The more you take care of yourself, the more capacity you’ll grow to empathize with others.

4. Is my self-esteem supported right now?

Music can help when your self-esteem needs a boost.

A Psychology Today blog inspired a former client, Rick Kamal, to reach out to me about his daughter Arianna Kamal. She’s a neurodiverse teen committed to a music program called Neurotones. After sharing music with her grandpa, she experienced what music could do to uplift relationships.

Music is my secret sauce, too. While editing my memoir in August, I used this playlist to bolster my self-esteem doldrums.

What supports your self-esteem when you need a boost?

5. Does this task move my purpose in life forward?

If you're experiencing procrastination, consider that your true purpose in life is speaking to you. When you find yourself procrastinating, draw a circle on a piece of paper, and inside write your purpose. Don't have one?
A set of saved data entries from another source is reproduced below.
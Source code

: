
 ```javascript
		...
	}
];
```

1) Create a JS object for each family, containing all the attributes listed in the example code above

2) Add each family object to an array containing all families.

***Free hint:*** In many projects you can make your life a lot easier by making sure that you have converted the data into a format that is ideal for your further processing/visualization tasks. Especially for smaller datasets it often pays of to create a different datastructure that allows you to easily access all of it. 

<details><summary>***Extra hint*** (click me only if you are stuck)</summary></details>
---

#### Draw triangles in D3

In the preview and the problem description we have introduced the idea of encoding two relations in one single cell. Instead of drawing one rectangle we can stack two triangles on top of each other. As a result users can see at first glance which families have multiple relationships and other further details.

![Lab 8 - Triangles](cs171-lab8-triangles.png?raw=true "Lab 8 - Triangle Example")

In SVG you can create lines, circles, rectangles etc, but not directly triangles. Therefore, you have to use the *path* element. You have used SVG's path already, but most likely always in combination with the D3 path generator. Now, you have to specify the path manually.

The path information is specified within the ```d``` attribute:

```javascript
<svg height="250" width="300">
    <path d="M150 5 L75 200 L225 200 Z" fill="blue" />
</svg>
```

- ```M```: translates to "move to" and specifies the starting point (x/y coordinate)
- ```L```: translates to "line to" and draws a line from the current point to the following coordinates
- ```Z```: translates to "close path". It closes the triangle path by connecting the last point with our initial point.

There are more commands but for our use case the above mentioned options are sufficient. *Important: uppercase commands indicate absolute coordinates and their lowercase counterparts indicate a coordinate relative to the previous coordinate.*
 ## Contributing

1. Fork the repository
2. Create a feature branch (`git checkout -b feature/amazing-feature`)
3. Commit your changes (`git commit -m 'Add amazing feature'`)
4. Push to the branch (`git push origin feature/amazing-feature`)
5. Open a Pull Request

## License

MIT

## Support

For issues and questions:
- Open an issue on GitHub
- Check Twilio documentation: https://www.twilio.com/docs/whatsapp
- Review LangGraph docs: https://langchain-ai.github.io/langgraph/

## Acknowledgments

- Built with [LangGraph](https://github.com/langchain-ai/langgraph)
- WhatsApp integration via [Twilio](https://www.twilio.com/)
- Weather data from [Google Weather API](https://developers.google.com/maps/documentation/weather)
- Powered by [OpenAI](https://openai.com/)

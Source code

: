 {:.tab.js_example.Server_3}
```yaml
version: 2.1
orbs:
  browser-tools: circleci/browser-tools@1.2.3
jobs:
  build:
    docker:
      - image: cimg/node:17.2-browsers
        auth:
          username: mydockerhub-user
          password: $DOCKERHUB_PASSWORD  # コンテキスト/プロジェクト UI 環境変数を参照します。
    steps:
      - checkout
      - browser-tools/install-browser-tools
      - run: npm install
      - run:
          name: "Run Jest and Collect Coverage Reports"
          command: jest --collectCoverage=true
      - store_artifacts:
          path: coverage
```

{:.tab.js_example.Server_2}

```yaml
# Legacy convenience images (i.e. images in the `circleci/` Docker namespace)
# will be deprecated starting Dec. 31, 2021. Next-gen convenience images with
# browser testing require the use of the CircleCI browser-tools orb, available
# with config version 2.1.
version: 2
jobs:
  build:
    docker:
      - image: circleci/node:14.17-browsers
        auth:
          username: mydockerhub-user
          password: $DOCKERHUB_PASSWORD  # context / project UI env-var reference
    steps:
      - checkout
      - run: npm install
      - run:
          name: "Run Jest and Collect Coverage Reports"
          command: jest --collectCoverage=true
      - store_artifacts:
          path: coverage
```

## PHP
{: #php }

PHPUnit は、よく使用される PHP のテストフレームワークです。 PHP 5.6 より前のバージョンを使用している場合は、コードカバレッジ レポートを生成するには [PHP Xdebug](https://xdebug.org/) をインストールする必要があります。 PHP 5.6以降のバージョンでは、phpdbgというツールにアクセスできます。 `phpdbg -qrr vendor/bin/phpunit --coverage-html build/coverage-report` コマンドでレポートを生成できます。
Write, "To be happy."

Outside your circle, make more circles representing your communities: gym, church, family, friends, and so forth. Write inside each community circle the purpose of that group in your life: gym = to be healthy, church = to be in ceremony together, and so on. There is no right or wrong way. It sheds light on procrastination.

After you draw your community circles, view the thwarted task at hand inside one of these communities and the commitment they represent in your life. For me, this breaks my desire to procrastinate. Or, it shows me definitively that the task was originally a waste of time and needs to be given away.

If you recognize these self-love questions are derived from Maslow's hierarchy of needs, bully for you. Maslow's work on basic needs and self-actualization grounded me during grad school.

I hope the questions I've created from his work help you create a life you don't want to run away from, numb out, or procrastinate from. You deserve love. To build the capacity to be loved by another, start with loving yourself. If these questions help, write to me and let me know.